-- Exercise brief --
Go through the listing below and show each line that has the word "print".

-- Supplied material --

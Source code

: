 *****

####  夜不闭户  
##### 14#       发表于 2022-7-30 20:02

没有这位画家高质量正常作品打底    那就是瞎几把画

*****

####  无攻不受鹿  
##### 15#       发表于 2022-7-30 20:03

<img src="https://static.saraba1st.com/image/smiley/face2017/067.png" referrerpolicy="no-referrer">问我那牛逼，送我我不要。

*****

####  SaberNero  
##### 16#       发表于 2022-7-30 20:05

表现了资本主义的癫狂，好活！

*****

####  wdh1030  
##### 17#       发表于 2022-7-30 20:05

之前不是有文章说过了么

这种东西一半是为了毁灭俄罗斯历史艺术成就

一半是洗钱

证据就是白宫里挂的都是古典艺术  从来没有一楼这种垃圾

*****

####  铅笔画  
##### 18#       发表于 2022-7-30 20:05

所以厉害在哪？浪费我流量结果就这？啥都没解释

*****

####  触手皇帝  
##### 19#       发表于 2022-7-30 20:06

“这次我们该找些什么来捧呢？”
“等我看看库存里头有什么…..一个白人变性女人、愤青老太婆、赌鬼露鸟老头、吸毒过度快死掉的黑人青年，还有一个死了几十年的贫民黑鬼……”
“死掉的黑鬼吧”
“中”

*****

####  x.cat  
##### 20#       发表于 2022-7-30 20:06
---
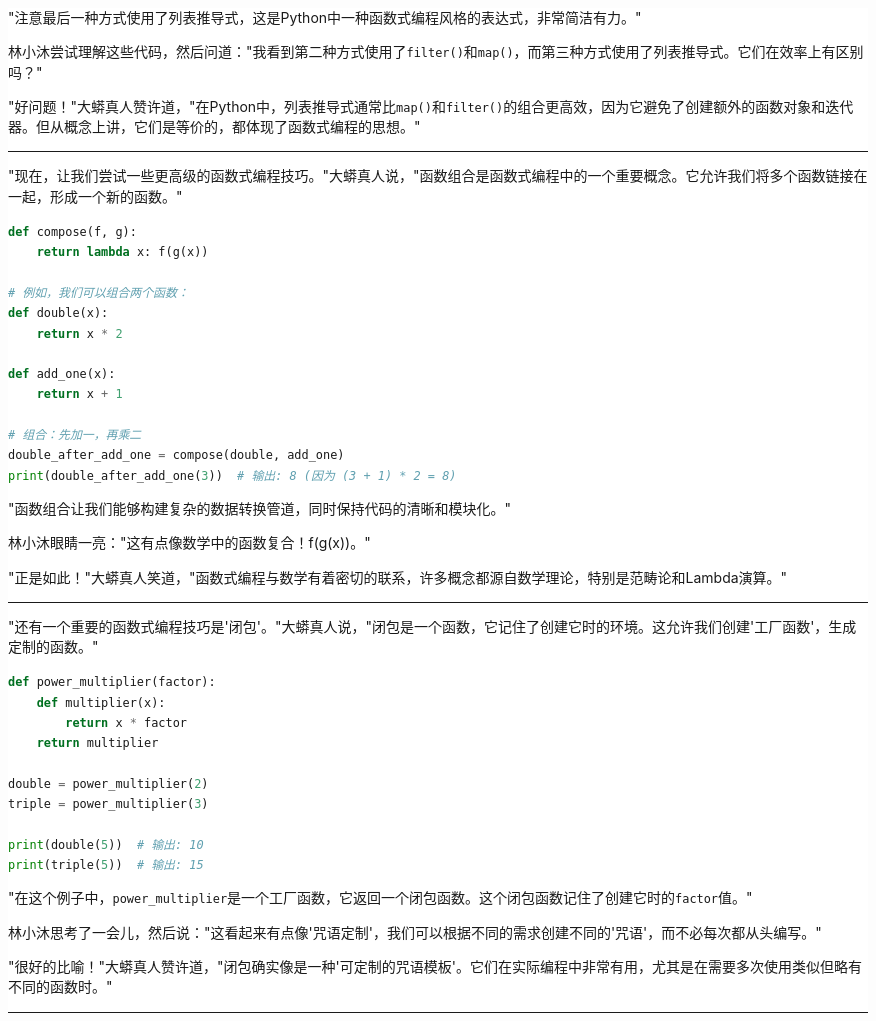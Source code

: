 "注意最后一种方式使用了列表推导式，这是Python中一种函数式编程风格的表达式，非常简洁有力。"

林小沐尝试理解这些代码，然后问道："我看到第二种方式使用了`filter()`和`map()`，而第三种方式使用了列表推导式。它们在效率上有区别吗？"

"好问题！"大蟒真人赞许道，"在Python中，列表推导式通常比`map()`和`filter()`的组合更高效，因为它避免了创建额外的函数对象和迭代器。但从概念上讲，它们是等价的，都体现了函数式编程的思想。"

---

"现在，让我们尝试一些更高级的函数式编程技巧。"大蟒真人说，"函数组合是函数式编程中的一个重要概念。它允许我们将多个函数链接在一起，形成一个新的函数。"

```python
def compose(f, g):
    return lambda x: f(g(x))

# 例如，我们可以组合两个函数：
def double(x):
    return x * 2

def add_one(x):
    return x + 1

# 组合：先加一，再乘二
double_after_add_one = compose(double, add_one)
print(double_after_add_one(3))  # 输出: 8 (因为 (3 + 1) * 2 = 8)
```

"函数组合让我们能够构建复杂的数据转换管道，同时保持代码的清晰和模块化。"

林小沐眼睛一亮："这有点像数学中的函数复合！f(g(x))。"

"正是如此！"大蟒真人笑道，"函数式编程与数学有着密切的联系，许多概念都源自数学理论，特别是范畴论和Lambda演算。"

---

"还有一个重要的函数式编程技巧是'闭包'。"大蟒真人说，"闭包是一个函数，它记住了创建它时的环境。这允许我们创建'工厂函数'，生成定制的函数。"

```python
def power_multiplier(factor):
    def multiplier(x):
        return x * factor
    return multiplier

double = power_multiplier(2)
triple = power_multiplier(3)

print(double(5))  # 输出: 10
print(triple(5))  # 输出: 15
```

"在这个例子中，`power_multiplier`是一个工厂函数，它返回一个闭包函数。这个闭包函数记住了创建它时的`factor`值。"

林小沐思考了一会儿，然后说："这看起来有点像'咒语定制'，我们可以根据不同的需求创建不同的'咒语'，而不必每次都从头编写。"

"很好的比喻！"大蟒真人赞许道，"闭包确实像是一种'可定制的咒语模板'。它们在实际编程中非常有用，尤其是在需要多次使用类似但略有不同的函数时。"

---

-- Your solution --
print(double_after_add_one(3))  # 输出: 8 (因为 (3 + 1) * 2 = 8)
print(double(5))  # 输出: 10
print(triple(5))  # 输出: 15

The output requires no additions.